### Problem details
Return every line of the entries that includes the word "Cantormenge".

### Collection entries
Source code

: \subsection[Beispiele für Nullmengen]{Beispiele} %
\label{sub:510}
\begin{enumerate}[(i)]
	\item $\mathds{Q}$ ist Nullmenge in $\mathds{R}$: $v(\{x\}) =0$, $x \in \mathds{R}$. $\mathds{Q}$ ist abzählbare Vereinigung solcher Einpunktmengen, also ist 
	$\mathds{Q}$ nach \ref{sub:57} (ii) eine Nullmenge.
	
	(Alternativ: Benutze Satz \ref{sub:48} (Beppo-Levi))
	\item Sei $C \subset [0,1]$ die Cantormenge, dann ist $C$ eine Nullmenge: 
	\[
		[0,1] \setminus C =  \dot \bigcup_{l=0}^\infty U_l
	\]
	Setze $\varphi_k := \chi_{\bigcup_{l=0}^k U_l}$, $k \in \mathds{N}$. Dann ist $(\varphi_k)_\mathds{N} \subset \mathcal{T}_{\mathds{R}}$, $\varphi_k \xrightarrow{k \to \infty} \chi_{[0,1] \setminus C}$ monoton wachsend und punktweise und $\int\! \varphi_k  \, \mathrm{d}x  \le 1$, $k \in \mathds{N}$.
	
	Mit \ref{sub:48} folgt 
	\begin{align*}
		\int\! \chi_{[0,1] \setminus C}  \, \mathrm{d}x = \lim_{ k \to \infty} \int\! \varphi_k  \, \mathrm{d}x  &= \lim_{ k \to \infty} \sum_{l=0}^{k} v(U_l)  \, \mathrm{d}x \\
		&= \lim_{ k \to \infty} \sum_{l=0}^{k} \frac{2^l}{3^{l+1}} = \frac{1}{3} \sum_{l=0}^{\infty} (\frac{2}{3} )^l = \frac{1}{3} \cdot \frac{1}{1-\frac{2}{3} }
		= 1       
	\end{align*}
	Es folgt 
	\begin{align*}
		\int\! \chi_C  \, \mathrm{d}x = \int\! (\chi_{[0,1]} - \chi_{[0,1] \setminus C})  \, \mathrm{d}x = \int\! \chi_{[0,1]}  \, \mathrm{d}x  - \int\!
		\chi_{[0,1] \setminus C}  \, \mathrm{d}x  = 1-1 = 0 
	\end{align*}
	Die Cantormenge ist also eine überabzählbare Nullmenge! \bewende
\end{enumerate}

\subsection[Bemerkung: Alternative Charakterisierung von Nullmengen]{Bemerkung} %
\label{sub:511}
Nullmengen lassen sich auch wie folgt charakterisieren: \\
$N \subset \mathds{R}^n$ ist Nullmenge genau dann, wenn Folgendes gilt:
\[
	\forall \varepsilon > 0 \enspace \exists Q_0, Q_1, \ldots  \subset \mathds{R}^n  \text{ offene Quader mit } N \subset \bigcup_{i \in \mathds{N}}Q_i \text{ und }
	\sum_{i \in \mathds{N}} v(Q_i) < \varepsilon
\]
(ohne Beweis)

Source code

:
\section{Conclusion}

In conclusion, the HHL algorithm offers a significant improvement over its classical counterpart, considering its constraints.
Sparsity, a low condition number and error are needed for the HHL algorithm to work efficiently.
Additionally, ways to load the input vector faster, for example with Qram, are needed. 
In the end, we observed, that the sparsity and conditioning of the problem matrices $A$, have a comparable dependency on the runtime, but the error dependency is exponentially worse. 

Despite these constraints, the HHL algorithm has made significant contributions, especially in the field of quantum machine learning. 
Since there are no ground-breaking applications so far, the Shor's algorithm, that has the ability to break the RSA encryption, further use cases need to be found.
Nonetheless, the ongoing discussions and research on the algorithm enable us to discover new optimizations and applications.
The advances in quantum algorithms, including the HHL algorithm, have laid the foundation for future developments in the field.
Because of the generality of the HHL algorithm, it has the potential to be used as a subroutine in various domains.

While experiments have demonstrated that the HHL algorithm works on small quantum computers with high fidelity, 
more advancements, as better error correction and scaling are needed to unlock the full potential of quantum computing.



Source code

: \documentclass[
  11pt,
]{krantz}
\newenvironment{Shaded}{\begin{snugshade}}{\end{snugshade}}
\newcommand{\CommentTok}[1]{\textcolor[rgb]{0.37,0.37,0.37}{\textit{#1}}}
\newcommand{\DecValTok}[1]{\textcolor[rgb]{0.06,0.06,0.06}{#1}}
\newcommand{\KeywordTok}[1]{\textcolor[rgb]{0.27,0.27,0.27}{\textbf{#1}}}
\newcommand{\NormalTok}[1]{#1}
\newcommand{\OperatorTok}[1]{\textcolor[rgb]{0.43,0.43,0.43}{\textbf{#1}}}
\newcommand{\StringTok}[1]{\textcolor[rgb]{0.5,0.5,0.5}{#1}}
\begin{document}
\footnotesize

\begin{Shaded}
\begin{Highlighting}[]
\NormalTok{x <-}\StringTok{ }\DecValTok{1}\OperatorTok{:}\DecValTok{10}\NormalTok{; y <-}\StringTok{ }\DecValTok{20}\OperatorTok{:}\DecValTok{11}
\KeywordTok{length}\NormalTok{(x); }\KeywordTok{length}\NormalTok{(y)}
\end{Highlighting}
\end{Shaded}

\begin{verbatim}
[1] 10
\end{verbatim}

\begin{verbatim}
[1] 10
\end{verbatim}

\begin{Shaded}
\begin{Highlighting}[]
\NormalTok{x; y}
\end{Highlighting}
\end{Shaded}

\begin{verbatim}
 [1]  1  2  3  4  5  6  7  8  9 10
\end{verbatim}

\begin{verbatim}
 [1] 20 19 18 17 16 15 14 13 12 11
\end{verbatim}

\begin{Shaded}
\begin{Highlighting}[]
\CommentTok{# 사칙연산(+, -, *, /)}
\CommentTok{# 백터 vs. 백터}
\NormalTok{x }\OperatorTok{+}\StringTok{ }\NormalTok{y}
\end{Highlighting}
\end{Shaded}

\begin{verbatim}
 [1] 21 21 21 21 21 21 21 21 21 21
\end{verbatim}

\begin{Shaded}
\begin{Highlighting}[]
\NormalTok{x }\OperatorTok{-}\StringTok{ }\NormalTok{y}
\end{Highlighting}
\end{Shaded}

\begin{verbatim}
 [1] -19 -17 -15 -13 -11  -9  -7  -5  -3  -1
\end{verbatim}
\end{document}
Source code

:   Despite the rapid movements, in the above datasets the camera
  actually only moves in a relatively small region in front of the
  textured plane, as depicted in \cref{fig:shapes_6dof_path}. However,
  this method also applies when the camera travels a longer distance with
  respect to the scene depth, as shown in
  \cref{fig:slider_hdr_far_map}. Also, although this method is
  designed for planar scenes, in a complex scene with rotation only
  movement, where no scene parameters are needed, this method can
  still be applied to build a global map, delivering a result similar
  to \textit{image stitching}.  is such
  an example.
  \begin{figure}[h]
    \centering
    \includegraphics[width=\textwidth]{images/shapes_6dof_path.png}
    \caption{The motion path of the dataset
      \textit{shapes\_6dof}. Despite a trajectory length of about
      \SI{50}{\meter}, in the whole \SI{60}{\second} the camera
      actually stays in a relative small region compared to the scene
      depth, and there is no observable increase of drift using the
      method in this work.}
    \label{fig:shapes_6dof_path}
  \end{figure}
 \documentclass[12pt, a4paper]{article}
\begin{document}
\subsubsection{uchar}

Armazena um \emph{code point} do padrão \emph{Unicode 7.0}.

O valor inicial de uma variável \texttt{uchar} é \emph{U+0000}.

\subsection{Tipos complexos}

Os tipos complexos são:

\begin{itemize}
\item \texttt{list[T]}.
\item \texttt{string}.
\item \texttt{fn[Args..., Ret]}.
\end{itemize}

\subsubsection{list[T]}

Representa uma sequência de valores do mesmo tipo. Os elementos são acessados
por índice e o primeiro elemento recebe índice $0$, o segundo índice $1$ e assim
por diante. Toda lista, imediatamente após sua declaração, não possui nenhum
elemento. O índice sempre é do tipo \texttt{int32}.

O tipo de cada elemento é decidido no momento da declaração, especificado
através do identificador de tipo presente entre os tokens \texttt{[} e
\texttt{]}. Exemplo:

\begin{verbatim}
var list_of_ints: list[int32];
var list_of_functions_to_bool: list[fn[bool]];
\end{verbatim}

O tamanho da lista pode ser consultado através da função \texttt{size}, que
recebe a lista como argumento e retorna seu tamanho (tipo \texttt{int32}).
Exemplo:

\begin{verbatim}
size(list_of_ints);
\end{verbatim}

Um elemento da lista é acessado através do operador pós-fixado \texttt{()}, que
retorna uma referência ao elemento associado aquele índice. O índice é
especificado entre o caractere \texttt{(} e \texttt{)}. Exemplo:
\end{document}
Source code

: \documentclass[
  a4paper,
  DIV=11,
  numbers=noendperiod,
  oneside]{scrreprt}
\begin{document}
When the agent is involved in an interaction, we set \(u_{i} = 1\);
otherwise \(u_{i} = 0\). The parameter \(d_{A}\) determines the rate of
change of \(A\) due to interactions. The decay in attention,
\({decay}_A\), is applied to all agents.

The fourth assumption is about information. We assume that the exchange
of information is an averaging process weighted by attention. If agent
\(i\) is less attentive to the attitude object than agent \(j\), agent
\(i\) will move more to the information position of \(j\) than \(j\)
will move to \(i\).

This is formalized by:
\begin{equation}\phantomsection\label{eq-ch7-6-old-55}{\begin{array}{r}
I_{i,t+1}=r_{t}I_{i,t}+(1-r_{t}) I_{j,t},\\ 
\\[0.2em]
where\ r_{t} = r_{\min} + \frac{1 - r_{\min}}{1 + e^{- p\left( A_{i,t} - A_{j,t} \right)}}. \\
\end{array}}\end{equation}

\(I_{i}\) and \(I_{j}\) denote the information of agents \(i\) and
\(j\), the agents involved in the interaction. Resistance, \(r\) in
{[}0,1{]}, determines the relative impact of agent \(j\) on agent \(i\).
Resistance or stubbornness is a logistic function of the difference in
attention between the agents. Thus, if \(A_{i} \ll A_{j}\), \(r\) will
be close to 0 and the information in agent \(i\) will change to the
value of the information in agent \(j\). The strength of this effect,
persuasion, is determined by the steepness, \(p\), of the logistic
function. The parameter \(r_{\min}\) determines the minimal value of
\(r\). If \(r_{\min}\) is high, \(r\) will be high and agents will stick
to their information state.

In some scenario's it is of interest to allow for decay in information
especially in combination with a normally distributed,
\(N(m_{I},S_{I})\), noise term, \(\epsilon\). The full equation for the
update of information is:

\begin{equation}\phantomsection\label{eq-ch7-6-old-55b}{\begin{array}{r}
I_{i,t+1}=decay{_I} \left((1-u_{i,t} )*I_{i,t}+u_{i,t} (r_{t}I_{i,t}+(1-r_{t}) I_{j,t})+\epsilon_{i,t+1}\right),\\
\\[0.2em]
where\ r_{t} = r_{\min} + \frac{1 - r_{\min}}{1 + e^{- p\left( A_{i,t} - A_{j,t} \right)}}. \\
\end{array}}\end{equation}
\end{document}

### Written reply
	\item Sei $C \subset [0,1]$ die Cantormenge, dann ist $C$ eine Nullmenge: 
	Die Cantormenge ist also eine überabzählbare Nullmenge! \bewende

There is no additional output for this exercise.